*Instructions for the task*
In the entries that follow, the lines from the one with "[Chocolatey Official](https://chocolatey.org)" through the one with "You can want to use Docker for production." are the ones to write out, exactly and with both ends included. Nothing else should appear.

*Data listing*
------------------------
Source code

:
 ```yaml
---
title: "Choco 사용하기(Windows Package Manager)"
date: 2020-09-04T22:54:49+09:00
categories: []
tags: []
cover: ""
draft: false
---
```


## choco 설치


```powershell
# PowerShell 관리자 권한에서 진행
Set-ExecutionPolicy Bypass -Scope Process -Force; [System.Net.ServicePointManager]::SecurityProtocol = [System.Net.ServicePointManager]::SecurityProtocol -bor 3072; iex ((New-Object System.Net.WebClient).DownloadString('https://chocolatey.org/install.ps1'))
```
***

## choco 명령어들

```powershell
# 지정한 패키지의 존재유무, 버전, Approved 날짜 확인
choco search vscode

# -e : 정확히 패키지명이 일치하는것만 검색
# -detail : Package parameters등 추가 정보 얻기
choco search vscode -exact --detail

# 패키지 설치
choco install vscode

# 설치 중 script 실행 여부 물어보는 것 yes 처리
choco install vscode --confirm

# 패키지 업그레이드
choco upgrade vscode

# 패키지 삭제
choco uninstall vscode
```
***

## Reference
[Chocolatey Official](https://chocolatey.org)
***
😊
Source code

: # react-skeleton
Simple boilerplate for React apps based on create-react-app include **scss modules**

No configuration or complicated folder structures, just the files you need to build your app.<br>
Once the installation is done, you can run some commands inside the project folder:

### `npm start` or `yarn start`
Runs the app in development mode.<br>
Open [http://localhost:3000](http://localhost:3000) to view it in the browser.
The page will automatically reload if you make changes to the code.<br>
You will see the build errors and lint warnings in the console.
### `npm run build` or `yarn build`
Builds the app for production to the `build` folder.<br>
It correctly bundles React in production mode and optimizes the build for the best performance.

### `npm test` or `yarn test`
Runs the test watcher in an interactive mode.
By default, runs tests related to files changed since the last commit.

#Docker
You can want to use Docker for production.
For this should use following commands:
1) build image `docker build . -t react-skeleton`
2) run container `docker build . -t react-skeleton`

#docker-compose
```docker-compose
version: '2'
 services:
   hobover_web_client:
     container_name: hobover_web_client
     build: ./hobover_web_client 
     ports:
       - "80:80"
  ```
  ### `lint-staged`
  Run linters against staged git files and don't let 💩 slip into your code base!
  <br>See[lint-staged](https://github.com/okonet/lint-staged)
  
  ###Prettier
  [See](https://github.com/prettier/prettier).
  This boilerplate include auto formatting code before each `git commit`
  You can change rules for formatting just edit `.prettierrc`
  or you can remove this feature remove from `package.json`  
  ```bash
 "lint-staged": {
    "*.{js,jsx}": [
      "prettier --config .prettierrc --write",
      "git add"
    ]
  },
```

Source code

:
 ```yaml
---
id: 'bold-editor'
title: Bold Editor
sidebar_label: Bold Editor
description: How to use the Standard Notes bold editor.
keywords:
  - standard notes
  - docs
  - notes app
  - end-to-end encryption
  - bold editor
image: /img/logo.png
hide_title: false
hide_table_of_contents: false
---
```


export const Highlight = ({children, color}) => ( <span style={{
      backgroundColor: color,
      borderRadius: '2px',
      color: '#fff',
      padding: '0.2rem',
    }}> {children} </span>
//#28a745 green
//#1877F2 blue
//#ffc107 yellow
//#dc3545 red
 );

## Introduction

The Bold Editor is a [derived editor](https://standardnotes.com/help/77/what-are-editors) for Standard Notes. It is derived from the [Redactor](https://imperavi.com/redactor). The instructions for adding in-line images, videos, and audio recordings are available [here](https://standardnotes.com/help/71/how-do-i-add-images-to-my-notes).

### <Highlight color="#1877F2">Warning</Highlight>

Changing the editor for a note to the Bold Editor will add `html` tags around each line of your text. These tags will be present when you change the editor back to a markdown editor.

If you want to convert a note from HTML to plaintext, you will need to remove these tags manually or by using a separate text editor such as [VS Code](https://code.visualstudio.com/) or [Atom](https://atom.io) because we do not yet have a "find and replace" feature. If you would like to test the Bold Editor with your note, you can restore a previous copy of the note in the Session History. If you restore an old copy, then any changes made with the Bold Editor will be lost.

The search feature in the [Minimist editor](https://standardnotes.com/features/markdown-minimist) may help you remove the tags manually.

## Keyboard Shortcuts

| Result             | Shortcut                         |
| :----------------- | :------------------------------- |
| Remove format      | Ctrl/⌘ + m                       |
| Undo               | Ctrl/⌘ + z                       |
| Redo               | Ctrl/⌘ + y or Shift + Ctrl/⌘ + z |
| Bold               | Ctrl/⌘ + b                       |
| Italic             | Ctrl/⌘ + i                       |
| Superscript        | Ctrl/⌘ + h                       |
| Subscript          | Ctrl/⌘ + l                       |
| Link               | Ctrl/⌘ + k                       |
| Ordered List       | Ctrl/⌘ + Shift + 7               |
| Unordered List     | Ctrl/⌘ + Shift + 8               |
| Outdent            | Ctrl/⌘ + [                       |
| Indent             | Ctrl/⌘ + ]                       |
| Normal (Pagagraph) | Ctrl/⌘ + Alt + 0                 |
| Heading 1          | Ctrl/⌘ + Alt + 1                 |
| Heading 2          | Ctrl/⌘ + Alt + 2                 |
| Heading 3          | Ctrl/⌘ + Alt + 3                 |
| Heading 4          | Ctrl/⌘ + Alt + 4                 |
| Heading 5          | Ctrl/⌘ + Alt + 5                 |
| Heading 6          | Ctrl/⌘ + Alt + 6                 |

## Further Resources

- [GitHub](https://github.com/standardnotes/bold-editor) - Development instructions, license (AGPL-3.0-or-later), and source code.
------------------------
*Reply to the task*
[Chocolatey Official](https://chocolatey.org)
***
😊
Source code

: # react-skeleton
Simple boilerplate for React apps based on create-react-app include **scss modules**

No configuration or complicated folder structures, just the files you need to build your app.<br>
Once the installation is done, you can run some commands inside the project folder:

### `npm start` or `yarn start`
Runs the app in development mode.<br>
Open [http://localhost:3000](http://localhost:3000) to view it in the browser.
The page will automatically reload if you make changes to the code.<br>
You will see the build errors and lint warnings in the console.
### `npm run build` or `yarn build`
Builds the app for production to the `build` folder.<br>
It correctly bundles React in production mode and optimizes the build for the best performance.

### `npm test` or `yarn test`
Runs the test watcher in an interactive mode.
By default, runs tests related to files changed since the last commit.

#Docker
You can want to use Docker for production.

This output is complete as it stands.